Powering through the second half of the week, it was time for another intense workout I know I enjoy-boxing. Instead of my go-to studio, Rumble, I decided to check out the Bags class at Everybody Fights. It's held in a gritty, more bare-bones facility, and the entire class is done with the lights off, which Greenfield said is another useful element for me. "Sensory deprivation really gets you to focus," she explains. "It requires extreme concentration, and your moon sign likes that." Couple that with boxing itself, a sport that requires discipline and extreme physicality-two more things my moon sign is into-and it felt like I really couldn't lose. (Related: The Boxing Yoga Mash-Up Workout for a Fierce Body and Calm Mind)

Unfortunately, I walked out not loving this class and, as much as I hate to admit it, it's really only because I didn't love the instructor. The class itself was tough and similar to other bag-focused boxing classes I've taken, but I was in the back corner of the room and wasn't approached by the instructor for guidance or encouragement. As I took off my wraps, it really hit home how much this instructor thing made a difference for me. I vowed to take another class at Everybody Fights before writing it off, though-and a week later, I tried the Train class and the experience was like night and day from the first class. So, for me, Greenfield had really sold me on the instructor strategy.

Workout 5: Charity Spin Class

While chatting about different ways I could fulfill my need for workouts that have a "bigger meaning," Greenfield and I quickly realized that charity fitness events were the way to my heart. Whether I'm raising funds for the Alzheimer's Association during a 50-mile bike ride or running a 5K to support the Susan G. Komen Foundation for breast cancer, I'm way more likely to sign on the dotted line if my money and hard work are going toward a good cause. As luck would have it, during this weeklong experiment there was a cycling class led by an instructor I love where registration fees would go toward helping victims of Hurricanes Harvey and Irma.

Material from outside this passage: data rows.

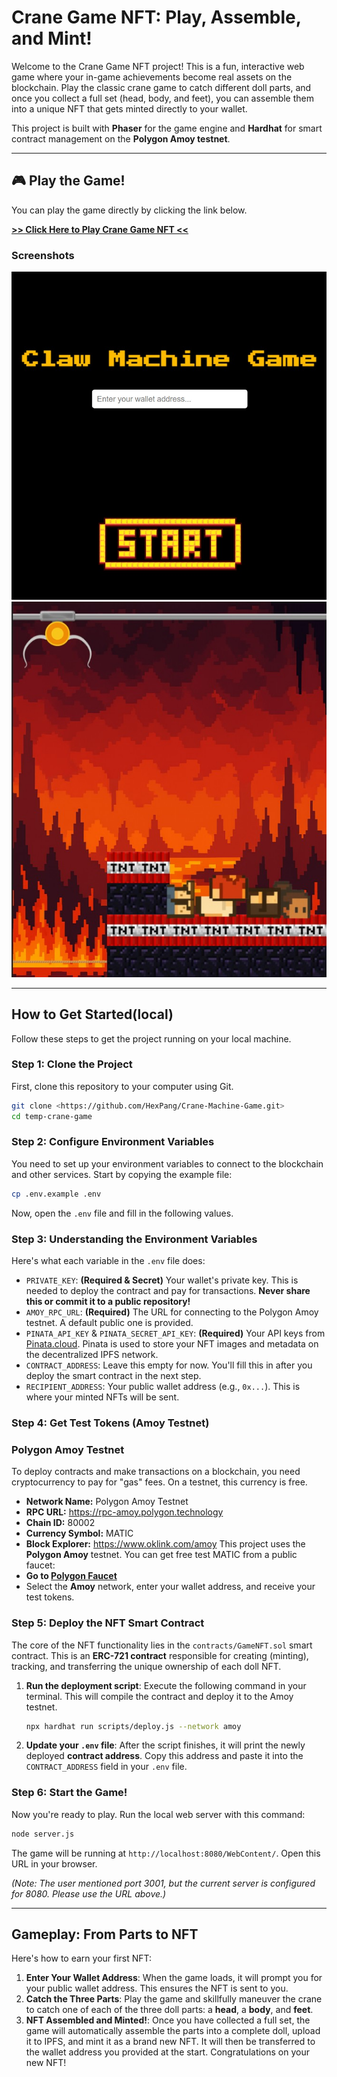 # Crane Game NFT: Play, Assemble, and Mint!

Welcome to the Crane Game NFT project! This is a fun, interactive web game where your in-game achievements become real assets on the blockchain. Play the classic crane game to catch different doll parts, and once you collect a full set (head, body, and feet), you can assemble them into a unique NFT that gets minted directly to your wallet.

This project is built with **Phaser** for the game engine and **Hardhat** for smart contract management on the **Polygon Amoy testnet**.

---
## 🎮 Play the Game!

You can play the game directly by clicking the link below.

**[>> Click Here to Play Crane Game NFT <<](https://suitably-hot-gnat.ngrok-free.app/)**

### Screenshots

![Game Start](Design/screenshot02.jpg)
![Play Start](Design/screenshot03.jpg)

---

## How to Get Started(local)

Follow these steps to get the project running on your local machine.

### Step 1: Clone the Project

First, clone this repository to your computer using Git.

```bash
git clone <https://github.com/HexPang/Crane-Machine-Game.git>
cd temp-crane-game
```

### Step 2: Configure Environment Variables

You need to set up your environment variables to connect to the blockchain and other services. Start by copying the example file:

```bash
cp .env.example .env
```

Now, open the `.env` file and fill in the following values.

### Step 3: Understanding the Environment Variables

Here's what each variable in the `.env` file does:

-   `PRIVATE_KEY`: **(Required & Secret)** Your wallet's private key. This is needed to deploy the contract and pay for transactions. **Never share this or commit it to a public repository!**
-   `AMOY_RPC_URL`: **(Required)** The URL for connecting to the Polygon Amoy testnet. A default public one is provided.
-   `PINATA_API_KEY` & `PINATA_SECRET_API_KEY`: **(Required)** Your API keys from [Pinata.cloud](https://app.pinata.cloud/). Pinata is used to store your NFT images and metadata on the decentralized IPFS network.
-   `CONTRACT_ADDRESS`: Leave this empty for now. You'll fill this in after you deploy the smart contract in the next step.
-   `RECIPIENT_ADDRESS`: Your public wallet address (e.g., `0x...`). This is where your minted NFTs will be sent.

### Step 4: Get Test Tokens (Amoy Testnet)

### Polygon Amoy Testnet
To deploy contracts and make transactions on a blockchain, you need cryptocurrency to pay for "gas" fees. On a testnet, this currency is free.

- **Network Name:** Polygon Amoy Testnet
- **RPC URL:** https://rpc-amoy.polygon.technology
- **Chain ID:** 80002
- **Currency Symbol:** MATIC
- **Block Explorer:** https://www.oklink.com/amoy
This project uses the **Polygon Amoy** testnet. You can get free test MATIC from a public faucet:
-   **Go to [Polygon Faucet](https://faucet.polygon.technology/)**
-   Select the **Amoy** network, enter your wallet address, and receive your test tokens.

### Step 5: Deploy the NFT Smart Contract

The core of the NFT functionality lies in the `contracts/GameNFT.sol` smart contract. This is an **ERC-721 contract** responsible for creating (minting), tracking, and transferring the unique ownership of each doll NFT.

1.  **Run the deployment script**:
    Execute the following command in your terminal. This will compile the contract and deploy it to the Amoy testnet.
    ```bash
    npx hardhat run scripts/deploy.js --network amoy
    ```

2.  **Update your `.env` file**:
    After the script finishes, it will print the newly deployed **contract address**. Copy this address and paste it into the `CONTRACT_ADDRESS` field in your `.env` file.

### Step 6: Start the Game!

Now you're ready to play. Run the local web server with this command:

```bash
node server.js
```

The game will be running at `http://localhost:8080/WebContent/`. Open this URL in your browser.

*(Note: The user mentioned port 3001, but the current server is configured for 8080. Please use the URL above.)*

---

## Gameplay: From Parts to NFT

Here's how to earn your first NFT:

1.  **Enter Your Wallet Address**: When the game loads, it will prompt you for your public wallet address. This ensures the NFT is sent to you.
2.  **Catch the Three Parts**: Play the game and skillfully maneuver the crane to catch one of each of the three doll parts: a **head**, a **body**, and **feet**.
3.  **NFT Assembled and Minted!**: Once you have collected a full set, the game will automatically assemble the parts into a complete doll, upload it to IPFS, and mint it as a brand new NFT. It will then be transferred to the wallet address you provided at the start. Congratulations on your new NFT!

I always like to push it in spin-the low lights, loud music, and ability to close my eyes when needed really help on the sensory deprivation front, says Greenfield, whereas the sprint intervals and hills hit my craving for intensity. But in that class, I hit the trifecta. At one point, the music peaked and the instructor told us to crank the resistance once more, reminding us of who we were doing this for. Thinking about the victims who had lost everything, I turned my dial as high as I could possibly manage. It felt like I was pedaling through quicksand, but I didn't care-it truly felt like I was no longer riding for me, but to be strong for them. I didn't care about the miles I covered or the number of calories I burned-just as Greenfield told me to do, I had found a way to work out with a higher purpose. And it meant more to me than all the other workouts combined.